Your uncle gave them the chance to meet God, as God worked through him, as God had instructed him to do for Him, for them.

It would have been nice for them to think of what a wonderful man your uncle was to live at the church and to pray away inspector and I am certain that they did think of him this way.

But, your uncle would have known that he alone could not save these people. And, that their gratitude to him was not the point or the answer. In leading by example, in giving them some comfort, some life, some shelter and some subsistence, he led them to a place where they could find more of that, where they could see God's doctrine and people and promises, in action.

Where, if these people could not seem to find Him on the street, faith was easily accessible.
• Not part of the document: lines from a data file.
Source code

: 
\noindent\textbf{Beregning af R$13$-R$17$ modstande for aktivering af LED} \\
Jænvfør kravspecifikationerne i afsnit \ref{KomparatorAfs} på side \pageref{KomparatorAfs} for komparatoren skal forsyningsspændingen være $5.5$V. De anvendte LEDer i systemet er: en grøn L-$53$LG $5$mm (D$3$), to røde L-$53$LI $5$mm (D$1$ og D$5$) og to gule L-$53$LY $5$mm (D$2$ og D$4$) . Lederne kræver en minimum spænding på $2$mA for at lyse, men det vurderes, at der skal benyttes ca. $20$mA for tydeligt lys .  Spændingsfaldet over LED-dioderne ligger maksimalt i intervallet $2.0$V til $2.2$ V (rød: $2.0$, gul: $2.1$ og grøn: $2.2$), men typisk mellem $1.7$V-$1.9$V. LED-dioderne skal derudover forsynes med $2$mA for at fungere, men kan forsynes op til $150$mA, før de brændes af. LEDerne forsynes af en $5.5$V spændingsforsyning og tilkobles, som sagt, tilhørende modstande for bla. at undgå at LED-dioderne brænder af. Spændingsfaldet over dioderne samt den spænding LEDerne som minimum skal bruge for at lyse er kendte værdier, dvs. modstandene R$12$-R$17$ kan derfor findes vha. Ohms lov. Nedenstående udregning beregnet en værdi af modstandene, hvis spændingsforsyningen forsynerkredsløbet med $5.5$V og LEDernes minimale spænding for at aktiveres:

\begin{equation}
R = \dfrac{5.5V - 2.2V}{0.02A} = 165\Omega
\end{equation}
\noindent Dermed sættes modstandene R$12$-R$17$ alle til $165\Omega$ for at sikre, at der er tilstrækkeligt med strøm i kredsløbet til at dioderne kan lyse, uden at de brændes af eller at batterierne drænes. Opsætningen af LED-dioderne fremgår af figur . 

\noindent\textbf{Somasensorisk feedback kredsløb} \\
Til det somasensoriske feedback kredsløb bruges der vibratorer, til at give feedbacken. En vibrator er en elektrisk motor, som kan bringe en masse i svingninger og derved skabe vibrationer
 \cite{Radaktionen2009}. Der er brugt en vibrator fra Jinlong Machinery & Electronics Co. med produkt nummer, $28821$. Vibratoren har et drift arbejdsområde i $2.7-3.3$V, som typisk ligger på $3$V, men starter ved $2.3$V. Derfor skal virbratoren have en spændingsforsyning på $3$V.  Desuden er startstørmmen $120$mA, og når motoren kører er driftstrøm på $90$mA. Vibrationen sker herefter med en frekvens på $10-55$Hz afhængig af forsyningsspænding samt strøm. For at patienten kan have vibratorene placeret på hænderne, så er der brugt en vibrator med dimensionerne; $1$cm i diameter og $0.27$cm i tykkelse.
Your uncle would have known that someday he'd be gone and that he would have left having introduced some of those people to a source of love and open-arms that could feed, help and aid them, and that at the east and that at the most would give them comfort.

He was planting mustard seeds.

Not to preach to them, would have been, for him, to perform a disservice, to take God's glory for himself, or to ignore the opportunity to help heal a broken man's spirit instead of just feeding and blanketing him for the briefest of moments in the course of an eternity.

God does not tell us to feed the poor only if they comply, only if they are Christian and only if they augment their faith. He tells us to feed the poor, to be better people ourselves, for all the gifts that living with, giving and receiving charity, hope, joy and faith bring to us and others.

Religiosity sometimes skews our perception of what we are supposed to be, do or act like in order to reach the great beyond or be worthy of aid. Just as sometimes secularism skews our perception of what our religious leaders really mean when they say "Can I speak to you before breakfast".

If you come to God's house for warmth and food, you won't be turned away, but you must expect to meet The Man of the house. Your uncle just had a firey way of introducing people to their host.

And, as in all meetings, an instant respect isn't always felt or given. But, with meeting God, you are not turned away or shunned in your reluctance.

If you ask to hug your child and she asserts herself and says No and walks away. You wait. In the meantime, you feed and blanket your little girl.

I think this is a wonderful story. I hope you don't mind my little (sorry.. became sort of long..) comment ('sermon?')(lol).